The Opportunity To Build New Expertise
As we mentioned above, a joint venture in online marketing is a way to combine the resources of two or more organizations and achieve something greater than the sum of the individual parts. This is also a way to build new expertise and possibly even discover new areas of expertise that you, as an individual, could not have accessed. For example, one organization may be an expert in SEO while the other is a digital marketer with experience in e-commerce. Through a joint venture, they could build an expert in SEO e-commerce or discover a new area of expertise such as pricing strategy in e-commerce that they could both pursue individually. Through the process of collaborating, they can also build a greater understanding of the issues that they are facing and how they can solve them.
Doing business with a local company can be a good option when searching for certain products or services. Instead of dealing with an out-of-state business, you can usually find a local company that can provide the same quality (if not better) at a lower cost. For instance, buying an umbrella from a local company instead of an out-of-state firm can help you avoid paying extra for shipping and handling charges. Buying from a local dealer means you’re not going to have to worry about your order being delayed due to bad weather or shipping problems caused by a carrier.

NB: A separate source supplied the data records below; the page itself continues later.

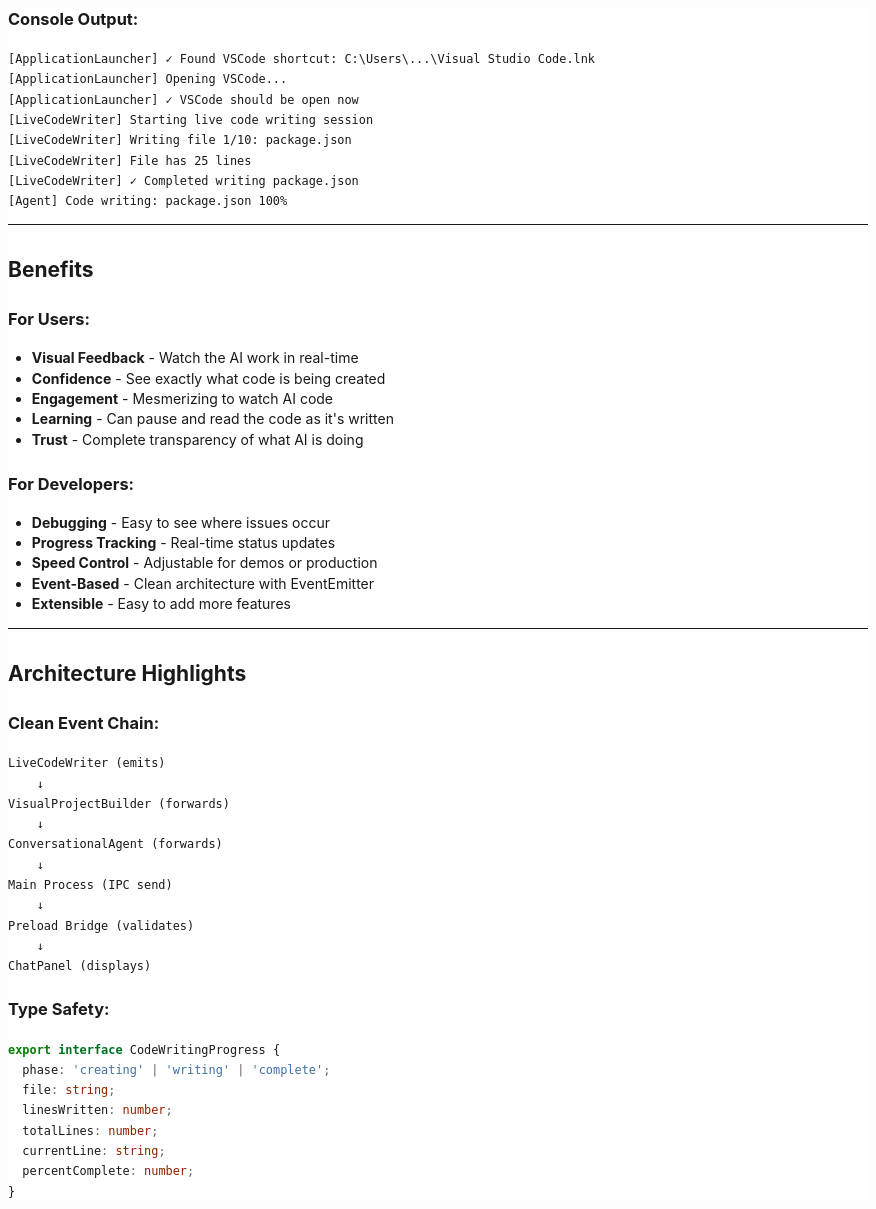 ### Console Output:
```
[ApplicationLauncher] ✓ Found VSCode shortcut: C:\Users\...\Visual Studio Code.lnk
[ApplicationLauncher] Opening VSCode...
[ApplicationLauncher] ✓ VSCode should be open now
[LiveCodeWriter] Starting live code writing session
[LiveCodeWriter] Writing file 1/10: package.json
[LiveCodeWriter] File has 25 lines
[LiveCodeWriter] ✓ Completed writing package.json
[Agent] Code writing: package.json 100%
```

---

## Benefits

### For Users:
- **Visual Feedback** - Watch the AI work in real-time
- **Confidence** - See exactly what code is being created
- **Engagement** - Mesmerizing to watch AI code
- **Learning** - Can pause and read the code as it's written
- **Trust** - Complete transparency of what AI is doing

### For Developers:
- **Debugging** - Easy to see where issues occur
- **Progress Tracking** - Real-time status updates
- **Speed Control** - Adjustable for demos or production
- **Event-Based** - Clean architecture with EventEmitter
- **Extensible** - Easy to add more features

---

## Architecture Highlights

### Clean Event Chain:
```
LiveCodeWriter (emits)
    ↓
VisualProjectBuilder (forwards)
    ↓
ConversationalAgent (forwards)
    ↓
Main Process (IPC send)
    ↓
Preload Bridge (validates)
    ↓
ChatPanel (displays)
```

### Type Safety:
```typescript
export interface CodeWritingProgress {
  phase: 'creating' | 'writing' | 'complete';
  file: string;
  linesWritten: number;
  totalLines: number;
  currentLine: string;
  percentComplete: number;
}
```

Broadcasting A Unified Message
One of the great things about having a joint venture in online marketing is that you’re not only able to share resources and expertise with another organization, but you can also create and implement a unified messages strategy. When two or more companies or organizations work together, they can decide on a common message that they want to project to the world and ensure that every person, company, or organization that they come in contact with will understand and appreciate what they’re trying to say.
Creating A More Distinctive Brand
To be distinctive, a brand should be able to immediately convey what it is that you’re offering while not being simplistic or clichéd. In the case of a joint venture in online marketing, the collaborators should be able to develop a unique identity that is both fitting and attractive to customers while also conveying the uniqueness of the collaboration itself. This is a lot more difficult to do when you’re working with existing brands, but it’s an important aspect of creating a successful marketing program.
The Differences In The Way JV’s And VC’s Work
There are a few key differences between a joint venture and a venture capital investment. The most important one has to do with ownership. In a joint venture, the participants agree that the relationship will be a collaborative one and that each organization or individual will have a stake in the venture. This is often reflected in the way that contracts are written where the participants own the rights to the work produced while a venture capitalist will often take a more passive role.
Another important difference between a joint venture and a venture capital investment has to do with money. A venture capitalist will typically only be interested in funding the operation of a business while a joint venture participant is more likely to be interested in forming a long-term partnership.
Hopefully, this article has given you a better understanding of what a joint venture in online marketing is and why you might want to consider it as an option for your business.